> Task prompt: Could you write out, exactly, every line from the top of the data through the line holding "costrutti di controllo"? Omit the pictures.
(The records)
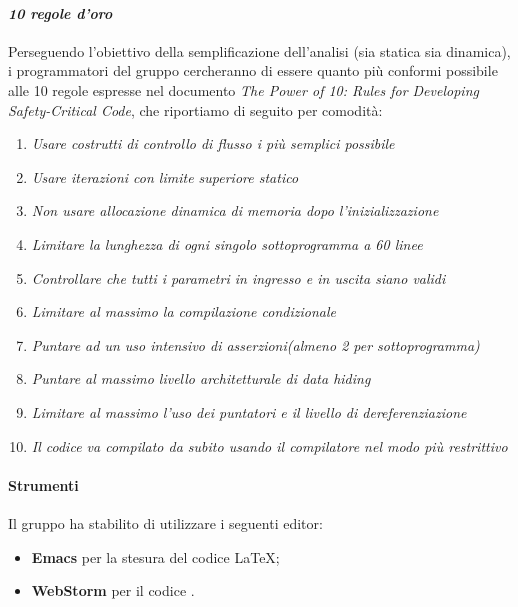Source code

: 		\paragraph*{\textit{10 regole d'oro}}
		Perseguendo l'obiettivo della semplificazione dell'analisi (sia statica sia dinamica),
           	i programmatori del gruppo cercheranno di essere quanto più conformi possibile alle 10 regole
           	espresse nel documento \textit{The Power of 10: Rules for Developing Safety-Critical Code}, che riportiamo di seguito per comodità:
                	\begin{enumerate}
                        	\item \textit{Usare costrutti di controllo di flusso i più semplici possibile}
                        	\item \textit{Usare iterazioni con limite superiore statico}
                        	\item \textit{Non usare allocazione dinamica di memoria dopo l'inizializzazione}
                        	\item \textit{Limitare la lunghezza di ogni singolo sottoprogramma a 60 linee}
                        	\item \textit{Controllare che tutti i parametri in ingresso e in uscita siano validi}
                        	\item \textit{Limitare al massimo la compilazione condizionale}
                        	\item \textit{Puntare ad un uso intensivo di asserzioni(almeno 2 per sottoprogramma)}
                        	\item \textit{Puntare al massimo livello architetturale di \textit{data hiding}}
                        	\item \textit{Limitare al massimo l'uso dei puntatori e il livello di dereferenziazione}
                        	\item \textit{Il codice va compilato da subito usando il compilatore nel modo più restrittivo}
			\end{enumerate}

                \paragraph*{Strumenti}
                Il gruppo ha stabilito di utilizzare i seguenti editor:
                \begin{itemize}
                  \item \textbf{Emacs} per la stesura del codice \LaTeX;    %
                  \item \textbf{WebStorm} per il codice .      %
                \end{itemize}
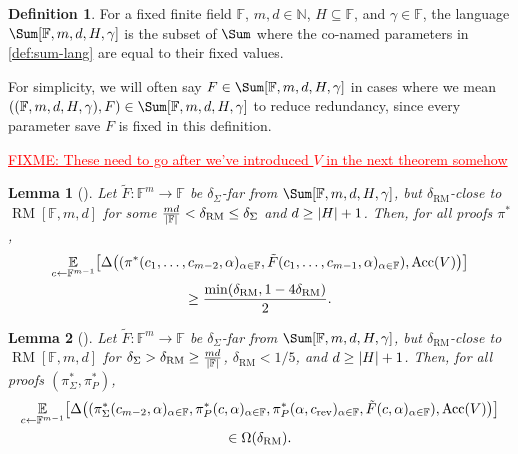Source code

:\documentclass[english,12pt]{reedthesis}
\theoremstyle{plain}
\newtheorem{lemma}[lemma]{Lemma}
\theoremstyle{definition}
\newtheorem{defn}[defn]{Definition}
\theoremstyle{remark}
\DeclareMathOperator{\Acc}{Acc}
\DeclareMathOperator{\rev}{rev}
\DeclareMathOperator{\RM}{RM}
\DeclarePairedDelimiter{\abs}{\lvert}{\rvert}
\newcommand{\FIXME}[1]{\textcolor{red}{\ul{FIXME: #1}}}
\begin{document}
\begin{defn}\label{def:sum-params}
  For a fixed finite field $\mathbb{F}$, $m, d \in \mathbb{N}$, $H \subseteq \mathbb{F}$, and
  $\gamma \in \mathbb{F}$, the language $\Sum[\mathbb{F}, m, d, H, \gamma]$ is the subset of
  $\Sum$ where the co-named parameters in \cref{def:sum-lang} are equal to their
  fixed values.
\end{defn}

For simplicity, we will often say $F \in \Sum[\mathbb{F}, m, d, H, \gamma]$ in cases
where we mean $((\mathbb{F}, m, d, H, \gamma), F) \in \Sum[\mathbb{F}, m, d, H, \gamma]$ to
reduce redundancy, since every parameter save $F$ is fixed in this definition.

\FIXME{These need to go after we've introduced $V$ in the next theorem somehow}

\begin{lemma}[{\cite[Lemma 4.4]{GOS25}}]\label{lem:sum-ev}
  Let $\tilde{F}\colon \mathbb{F}^{m} \rightarrow \mathbb{F}$ be $\delta_{\Sigma}$-far from
  $\Sum[\mathbb{F}, m, d, H, \gamma]$, but $\delta_{\RM}$-close to
  $\RM[\mathbb{F}, m, d]$ for some
  $\frac{md}{\abs{\mathbb{F}}} < \delta_{\RM} \le \delta_{\Sigma}$ and $d \ge \abs{H} + 1$. Then,
  for all proofs $\pi^{*}$,
  \begin{multline} %
    \underset{c \leftarrow \mathbb{F}^{m-1}}{\mathbb{E}}\mleft[
      \Delta\mleft(
        (\pi^{*}(c_{1}, \ldots, c_{m-2}, \alpha)_{\alpha \in \mathbb{F}}, \tilde{F}(c_{1}, \ldots, c_{m-1}, \alpha)_{\alpha \in \mathbb{F}}),
        \Acc(V)
      \mright)
    \mright] \\
    \ge \frac{\min(\delta_{\RM}, 1 - 4\delta_{\RM})}{2}.
  \end{multline}
\end{lemma}

\begin{lemma}[{\cite[Lemma 5.3]{GOS25}}]\label{lem:sum-ev-close}
  Let $\tilde{F}\colon \mathbb{F}^{m} \rightarrow \mathbb{F}$ be $\delta_{\Sigma}$-far from
  $\Sum[\mathbb{F}, m, d, H, \gamma]$, but $\delta_{\RM}$-close to $\RM[\mathbb{F}, m, d]$
  for $\delta_{\Sigma} > \delta_{\RM} \ge \frac{md}{\abs{\mathbb{F}}}$, $\delta_{\RM} < 1/5$, and
  $d \ge \abs{H} + 1$. Then, for all proofs $(\pi_{\Sigma}^{*}, \pi_{P}^{*})$,
  \begin{multline}
    \underset{c \leftarrow \mathbb{F}^{m-1}}{\mathbb{E}}\mleft[
      \Delta\mleft(
        (\pi_{\Sigma}^{*}(c_{m-2}, \alpha)_{\alpha \in \mathbb{F}}, \pi_{P}^{*}(c, \alpha)_{\alpha \in \mathbb{F}},
        \pi_{P}^{*}(\alpha, c_{\rev})_{\alpha \in \mathbb{F}}, \tilde{F}(c, \alpha)_{\alpha \in \mathbb{F}}),
        \Acc(V)
      \mright)
    \mright] \\
    \in \Omega(\delta_{\RM}).
  \end{multline}
\end{lemma}
\end{document}
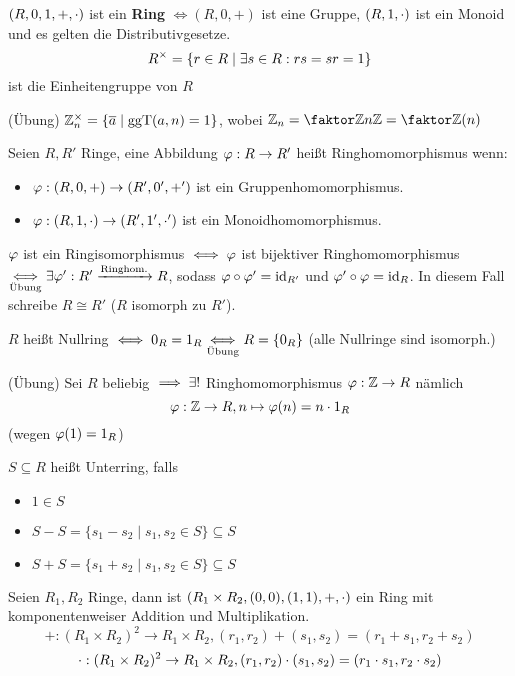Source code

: \documentclass[a4paper]{report}
\begin{document}
\begin{whg*}
  $(R, 0, 1, +, \cd)$ ist ein \textbf{Ring} $\iff (R, 0, +)$ ist eine Gruppe, $(R, 1, \cd)$ ist ein Monoid und es gelten die Distributivgesetze.
  \[R^{\tm} = \{r \in R \mid \ex s \in R : rs = sr = 1\}\]
  ist die Einheitengruppe von $R$
\end{whg*}
\begin{bsp*}
(Übung) $\Zn\en = \{\bar a \mid \ggt(a, n) = 1\}$, wobei $\Zn = \fak \Z{n\Z} = \fak {\Z} {(n)}$
\end{bsp*}

\begin{defi}
  Seien $R, R'$ Ringe, eine Abbildung $\ph : R \to R'$ heißt Ringhomomorphismus wenn:
  \begin{itemize}
    \item $\ph : (R, 0, +) \to (R', 0', +')$ ist ein Gruppenhomomorphismus.
    \item $\ph : (R, 1, \cd) \to (R', 1', \cd')$ ist ein Monoidhomomorphismus.
  \end{itemize}
  $\ph$ ist ein Ringisomorphismus $\iff \ph$ ist bijektiver Ringhomomorphismus $\underset{\text{Übung}}\iff \ex \ph': R' \xrightarrow{\text{Ringhom.}} R$, sodass $\ph \circ \ph' = \id_{R'}$ und $\ph' \circ \ph = \id_{R}$. In diesem Fall schreibe $R \cong R'$ ($R$ isomorph zu $R'$).
\end{defi}
\begin{bsp*} $R$ heißt Nullring $\iff 0_{R} = 1_{R} \ueb\iff R = \{0_{R}\}$ (alle Nullringe sind isomorph.)
\end{bsp*}
\begin{bsp*}(Übung)
  Sei $R$ beliebig $\imp \ex!$ Ringhomomorphismus $\ph: \Z \to R$ nämlich
  \[\ph : \Z \to R, n \mapsto \ph(n) = n\cdot 1_{R}\]
  (wegen $\ph(1) = 1_{R}$)
\end{bsp*}

\begin{defi}
  $S \subseteq R$ heißt Unterring, falls
  \begin{itemize}
    \item $1 \in S$
    \item $S - S = \{s_{1}-s_{2} \mid s_{1}, s_{2} \in S\} \subseteq S$
    \item $S + S = \{s_{1}+s_{2} \mid s_{1}, s_{2} \in S\} \subseteq S$
  \end{itemize}
\end{defi}
\begin{defi*}
  Seien $R_{1}, R_{2}$ Ringe, dann ist $(R_{1} \tm R_{2}, (0,0), (1,1), +, \cd)$ ein Ring mit komponentenweiser Addition und Multiplikation.
  \[+ : (R_{1} \times R_{2})^{2} \to R_{1} \times R_{2}, (r_{1}, r_{2}) + (s_{1}, s_{2}) = (r_{1} + s_{1}, r_{2} + s_{2})\]
  \[\cd : (R_{1} \times R_{2})^{2} \to R_{1} \times R_{2}, (r_{1}, r_{2}) \cd (s_{1}, s_{2}) = (r_{1} \cd s_{1}, r_{2} \cd s_{2})\]
\end{defi*}
\end{document}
(End The records)
> Expected output:
Source code

: 		\paragraph*{\textit{10 regole d'oro}}
		Perseguendo l'obiettivo della semplificazione dell'analisi (sia statica sia dinamica),
           	i programmatori del gruppo cercheranno di essere quanto più conformi possibile alle 10 regole
           	espresse nel documento \textit{The Power of 10: Rules for Developing Safety-Critical Code}, che riportiamo di seguito per comodità:
                	\begin{enumerate}
                        	\item \textit{Usare costrutti di controllo di flusso i più semplici possibile}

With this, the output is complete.